While she’s not saying the omission of her name led to her loss, former Washington County Commission candidate Patricia Lynn Gothard is suing Wausau, saying the town violated her first amendment rights by refusing to run her political ad in the Possum Festival pamphlet.

PANAMA CITY — A former candidate for a county commission seat has sued the town of Wausau and its volunteer fire chief, claiming her freedom of speech was suppressed when her campaign advertisement was singled out to not be published in a Funday & Possum Festival pamphlet, according to court records.

Patricia Lynn Gothard recently filed a First Amendment lawsuit in the U.S. District of Northwest Florida against Wausau and Samuel Rudd, chief of the town’s volunteer fire department. In the lawsuit, Gothard claims that while she was campaigning in 2016 for the Washington County Commission, she was refused participation in a political pamphlet made available by the fire department to the thousands of attendees of the Wausau Possum Festival.

Gothard did not win the election for the commission seat but does not explicitly blame the loss on the lack of publicity.

Wausau “and … Rudd’s actions in concert with one another to ban Gothard’s ad from the town’s Possum Day book violated Gothard’s First Amendment protections of Free Speech,” the lawsuit states. “By allowing some ads to be included in the town’s Possum Day book, but prohibiting Gothard’s, (Wausau and Rudd) have arbitrarily and without statutory or other authority, suppressed one of the most sacred forms of free speech — political speech.”

In their response, the town argued that Gothard simply did not make the deadline to have an ad published in the pamphlet. Gothard is now asking the court to award compensatory and punitive damages to deter such discrimination of political speech in the future, court records stated.

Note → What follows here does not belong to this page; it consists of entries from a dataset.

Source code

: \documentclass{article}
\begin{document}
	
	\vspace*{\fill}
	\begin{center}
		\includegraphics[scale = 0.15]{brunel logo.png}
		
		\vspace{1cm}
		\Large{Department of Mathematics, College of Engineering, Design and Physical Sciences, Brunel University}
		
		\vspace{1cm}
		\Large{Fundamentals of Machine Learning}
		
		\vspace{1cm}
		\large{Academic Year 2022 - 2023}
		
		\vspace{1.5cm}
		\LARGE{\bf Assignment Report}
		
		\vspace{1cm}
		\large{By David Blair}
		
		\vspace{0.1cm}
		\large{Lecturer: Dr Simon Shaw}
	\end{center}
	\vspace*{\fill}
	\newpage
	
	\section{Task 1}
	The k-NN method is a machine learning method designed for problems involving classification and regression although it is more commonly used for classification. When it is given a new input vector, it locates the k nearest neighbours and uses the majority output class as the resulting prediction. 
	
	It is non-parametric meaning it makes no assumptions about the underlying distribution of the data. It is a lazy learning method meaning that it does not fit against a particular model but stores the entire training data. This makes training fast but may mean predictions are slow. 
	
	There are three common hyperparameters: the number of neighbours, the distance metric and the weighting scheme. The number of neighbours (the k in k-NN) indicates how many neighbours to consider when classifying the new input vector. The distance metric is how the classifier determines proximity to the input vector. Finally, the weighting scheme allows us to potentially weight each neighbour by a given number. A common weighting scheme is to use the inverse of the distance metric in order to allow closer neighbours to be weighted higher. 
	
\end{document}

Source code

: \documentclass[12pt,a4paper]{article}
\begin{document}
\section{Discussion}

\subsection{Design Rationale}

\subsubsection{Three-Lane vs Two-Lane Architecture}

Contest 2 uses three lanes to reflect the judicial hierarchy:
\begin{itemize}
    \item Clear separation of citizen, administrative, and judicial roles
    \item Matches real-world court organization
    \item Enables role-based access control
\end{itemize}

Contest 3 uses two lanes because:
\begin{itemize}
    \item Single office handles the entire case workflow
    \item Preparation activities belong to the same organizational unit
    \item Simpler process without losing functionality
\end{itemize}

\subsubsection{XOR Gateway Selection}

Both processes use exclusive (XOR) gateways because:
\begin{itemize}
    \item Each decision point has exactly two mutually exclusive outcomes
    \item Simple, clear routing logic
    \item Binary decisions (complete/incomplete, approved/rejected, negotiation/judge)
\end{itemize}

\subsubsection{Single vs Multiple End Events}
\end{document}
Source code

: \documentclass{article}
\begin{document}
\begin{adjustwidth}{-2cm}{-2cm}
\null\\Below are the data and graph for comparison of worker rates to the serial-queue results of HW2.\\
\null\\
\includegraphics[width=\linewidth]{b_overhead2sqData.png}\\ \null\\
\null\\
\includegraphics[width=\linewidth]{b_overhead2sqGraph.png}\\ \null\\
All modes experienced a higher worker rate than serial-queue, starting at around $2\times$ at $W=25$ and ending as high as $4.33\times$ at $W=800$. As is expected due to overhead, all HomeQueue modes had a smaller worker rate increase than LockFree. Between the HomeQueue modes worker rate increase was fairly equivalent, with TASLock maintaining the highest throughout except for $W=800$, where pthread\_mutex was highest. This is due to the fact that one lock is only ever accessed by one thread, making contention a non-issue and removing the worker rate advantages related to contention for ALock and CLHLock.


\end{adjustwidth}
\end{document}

But as part of Gothard’s lawsuit, she claims that she was the only political candidate excluded from the pamphlet. She pointed to several other candidates, who had not paid for an ad when she did, and still were publicized.

Wausau’s legal representatives did acknowledge many political candidates had not paid for their ads by the time it was sent off for publication. The difference, the town responded, was that those candidates previously had submitted an application. Gothard had not, court records show.

“On or about May 16, 2016, and more than two weeks after the deadline for submission of an application for ad space in the program had passed, (Gothard) submitted her application and payment,” Wausau’s response to the lawsuit stated. “… (Gothard’s) check for her ad submission was returned to her as her application was untimely.”

According to the lawsuit, the series of events began in May 2016 after Gothard had announced her candidacy for the District 5 seat on the Washington County Commission. She learned then that Wausau’s volunteer fire department solicits advertisements from businesses and local candidates for political office that is available for the thousands of attendees to the town’s annual Possum Festival. Gothard submitted her application and paid $120 days before it was sent off for printing, the lawsuit states.

In July, Gothard’s check was mailed back to her and she was made aware that she would not be included in the Possum Festival pamphlet, she stated.

“When (Gothard) inquired as to the reason her check was returned, she was informed that Chief Sam Rudd refused to allow her ad to be printed in his book,” the lawsuit states. Gothard “was the only District 5 candidate who was denied the ability to place an ad in the program book.”

The lawsuit does not state the reason Gothard was told her ad would not be published. She still claimed that the exclusion was “arbitrary,” had no legal basis and that was a violation of the First Amendment protection of political speech.

Wausau has denied the allegations.

The case is scheduled to go before U.S. District Judge Robert Hinkle in October for mediation.